Bevor die entsprechend behandelte Körperflüssigkeit mit dem Körpergewebe vermischt wird, wird dieses Gewebe verarbeitet. Hierzu wird das Gewebe bei einer Temperatur von beispielsweise minus 80°C eingefroren. Es empfiehlt sich, diesen Schritt zu wiederholen und mehrfach einzufrieren und aufzutauen. Durch diese wiederholte Prozedur wird eine möglichst umfassende Zerstörung der Zellstruktur erreicht, so dass die Zellbestandteile später löslich vorliegen. Durch zusätzliches mechanisches Homogenisieren wird eine weitere Zerstörung des Zellgewebes erreicht. Der gewonnene Gewebebrei wird in einer geeigneten Lösung, beispielsweise PBS gelöst und einer differentiellen Schwerkraftabsetzung unterworfen. Anschließend kann die Proteinkouzentration im Zell-Lysat ermittelt werden. Das dergestalt behandelte Zell-Lysat wird mit der wie oben beschriebenen behandelten Körperflüssigkeit zusammengegeben. Die Zellen inkubieren erneut über 24 Stunden bei 37°C am 5. oder 6. Tag je nach Tierart. Daraufhin wird eine visuelle Betrachtung der Zellen durchgeführt, welche von unregelmäßiger Gestalt sind und Zytoplasmafortsätze aufweisen. Nichtadhährente Zellen werden durch Abgießen des Zellkulturmediums entfernt. Die Platte wird ca. 1 Stunde auf Eis gestellt, damit die adhärenten Zellen bzw. autigenbeladenen Zellen (mature) (auch nicht adhärente Zellen werden mit aufgenommen) leichter mit kaltem PBS zu ernten sind. Die am Boden der Zellkulturschale haftenden adhärenten Zellen werden mit einer Lösung wie beispielsweise kaltem PBS von der Zellkulturschale abgelöst, abpipettiert und in ein Röhrchen überführt, geerntete Zellen werden zentrifugiert, das Pellet wird mit geeigneter Lösung resuspendiert und in der Spritze aufgezogen. Mit einer Spritze kann die Zellsuspension injektionsfähig entnommen werden.

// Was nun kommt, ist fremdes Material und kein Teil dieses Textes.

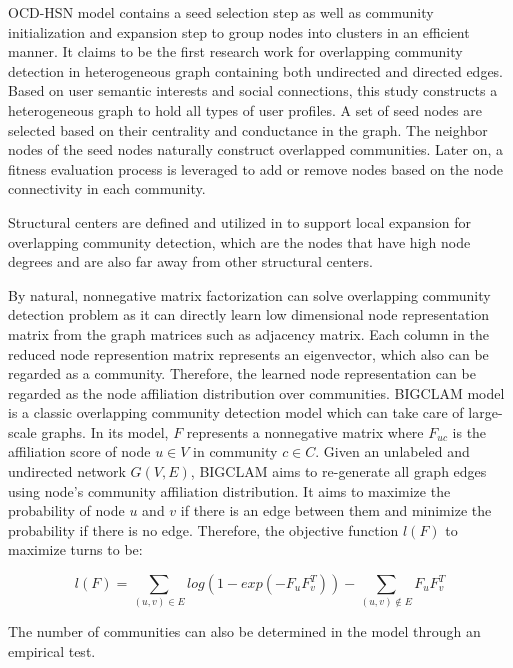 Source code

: OCD-HSN model \cite{huang2018overlapping} contains a seed selection step as well as community initialization and expansion step to group nodes into clusters in an efficient manner. It claims to be the first research work for overlapping community detection in heterogeneous graph containing both undirected and directed edges. Based on user semantic interests and social connections, this study constructs a heterogeneous graph to hold all types of user profiles. A set of seed nodes are selected based on their centrality and conductance in the graph. The neighbor nodes of the seed nodes naturally  construct overlapped communities. Later on, a fitness evaluation process is leveraged to add or remove nodes  based on the node connectivity in each community. 

Structural centers are defined and utilized in \cite{wang2017overlapping} to support local expansion for overlapping community detection, which are the nodes that have high node degrees and are also far away from other structural centers.


By natural, nonnegative matrix factorization can solve overlapping community detection problem as it can directly learn low dimensional node representation matrix from the graph matrices such as adjacency matrix. Each column in the reduced node represention matrix represents an eigenvector, which also can be regarded as a community. Therefore, the learned node representation can be regarded as the node affiliation distribution over communities. BIGCLAM model \cite{yang2013overlapping} is a classic overlapping community detection model which can take care of large-scale graphs. In its model, $F$ represents a nonnegative matrix where $F_{uc}$ is the affiliation score of node $u \in V$ in community $c \in C$. Given an unlabeled and undirected network $G(V, E)$, BIGCLAM aims to re-generate all graph edges using node's community affiliation distribution. It aims to maximize the probability of node $u$ and $v$ if there is an edge between them and minimize the probability if there is no edge.  Therefore, the objective function $l(F)$ to maximize turns to be:

\begin{equation}
l(F) = \sum_{(u,v) \in E} log(1-exp(-F_uF_v^T)) - \sum_{(u,v) \notin E} F_uF_v^T
\end{equation}

The number of communities can also be determined in the model through an empirical test.
 
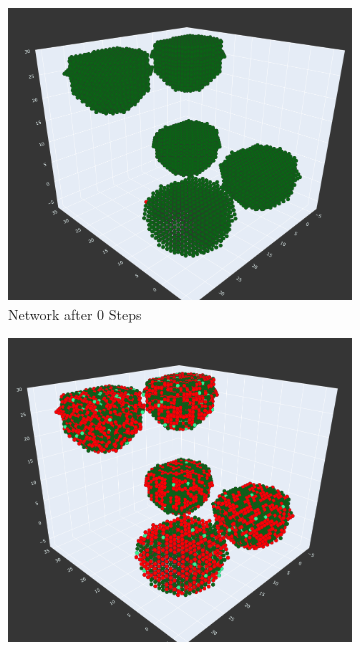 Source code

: \begin{figure}
    \centering
    \begin{subfigure}[b]{0.475\textwidth}
        \centering
        \includegraphics[width=\textwidth]{images/oscillation0.png}
        \caption[Network2]%
        {{\small Network after 0 Steps \newline}}    
        \label{fig:mean and std of net14}
    \end{subfigure}
    \hfill
    \begin{subfigure}[b]{0.475\textwidth}  
        \centering 
        \includegraphics[width=\textwidth]{images/oscillation12.png}

\end{subfigure}
\end{figure}
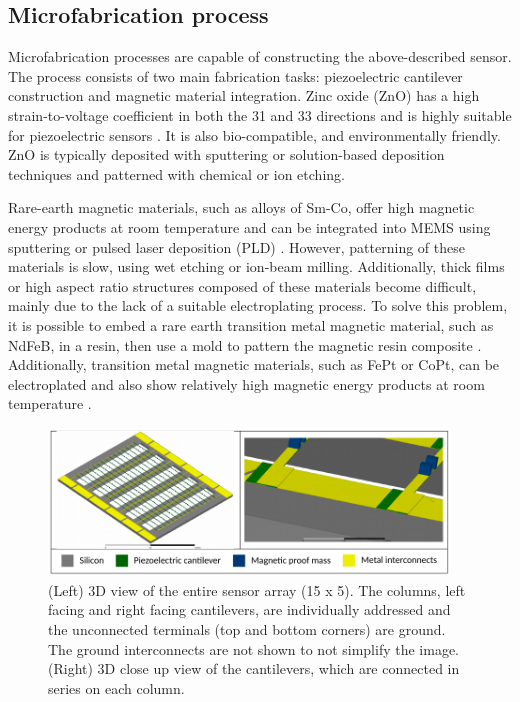 \subsection{Microfabrication process}
Microfabrication processes are capable of constructing the above-described sensor. The process consists of two main fabrication tasks: piezoelectric cantilever construction and magnetic material integration. Zinc oxide (ZnO) has a high strain-to-voltage coefficient in both the 31 and 33 directions and is highly suitable for piezoelectric sensors \cite{tadigadapa2009piezoelectric}. It is also bio-compatible, and environmentally friendly. ZnO is typically deposited with sputtering or solution-based deposition techniques \cite{znaidi2010sol} and patterned with chemical or ion etching.

Rare-earth magnetic materials, such as alloys of Sm-Co, offer high magnetic energy products at room temperature and can be integrated into MEMS using sputtering or pulsed laser deposition (PLD)  \cite{arnold2009permanent}. However, patterning of these materials is slow, using wet etching or ion-beam milling. Additionally, thick films or high aspect ratio structures composed of these materials become difficult, mainly due to the lack of a suitable electroplating process. To solve this problem, it is possible to embed a rare earth transition metal magnetic material, such as NdFeB, in a resin, then use a mold to pattern the magnetic resin composite \cite{wang2013resin}. Additionally, transition metal magnetic materials, such as FePt or CoPt, can be electroplated and also show relatively high magnetic energy products at room temperature \cite{arnold2009permanent,chin2000permanent}.


\begin{figure}[H]
\centering
\includegraphics[width=0.95\textwidth]{yoon_3d}
\caption{(Left) 3D view of the entire sensor array (15 x 5). The columns, left facing and right facing cantilevers, are individually addressed and the unconnected terminals (top and bottom corners) are ground. The ground interconnects are not shown to not simplify the image. (Right) 3D close up view of the cantilevers, which are connected in series on each column.}
\label{fig:yoon_3d}
\end{figure}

Anschließend wird das in der Weise gewonnene Vakzin dem betreffenden Tier zuführt. Dies erfolgt je nach zu behandelnder Art intravenös (bei Lungenerkrankungen), intracutan oder intraperitoneal. Bei oberflächlichen Tumoren erfolgt eine intrakutane Injektion der Vakzine direkt an die zuvor gereinigten Bereiche der Wundränder aller chirurgisch entfernten Gewebeteile. Die Behandlung erfolgt in der Regel in der zweiten Woche, d. h. eine Woche postoperativ, und in der sechsten Woche nach der Entnahme des Gewebes.
Ist kein Tumorgewebe vorhanden, können Virenimpfstoffe oder Interferone verwendet werden.
In einer bevorzugten Ausführungsform ist das verwendete Körpergewebe ein Tumorgewebe. In den beteiligten Kreisen besteht ein hohes Bedürfnis nach einer effektiven und nebenwirkungsarmen Tumorbehandlung. Die derzeit zur Verfügung stehenden Behandlungsmethoden, die meist invasive Therapieformen umfassen, umfassen das Abbinden, die Kryochirurgie, die Exzision, die Elektrotomie sowie die Laserchirurgie. Zu den nichtinvasiven Therapieformen zählen die photodynamische Therapie, Bestrahlung sowie die Chemotherapie. Durch die Fähigkeit der dendritischen Zellen, Antigene aufzunehmen, zu präsentieren und primäre Immunantworten zu induzieren, können sie eine Aktivierung des Immunsystems bewirken. Dies ist bei der Behandlung von Tumorerkrankungen von großem Wert.
Es hat sich als besonders vorteilhaft erwiesen, wenn das Verfahren zur Gewinnung eines Vakzins an einem Hund und/oder einer Katze und/oder einem Pferd vorgenommen wird.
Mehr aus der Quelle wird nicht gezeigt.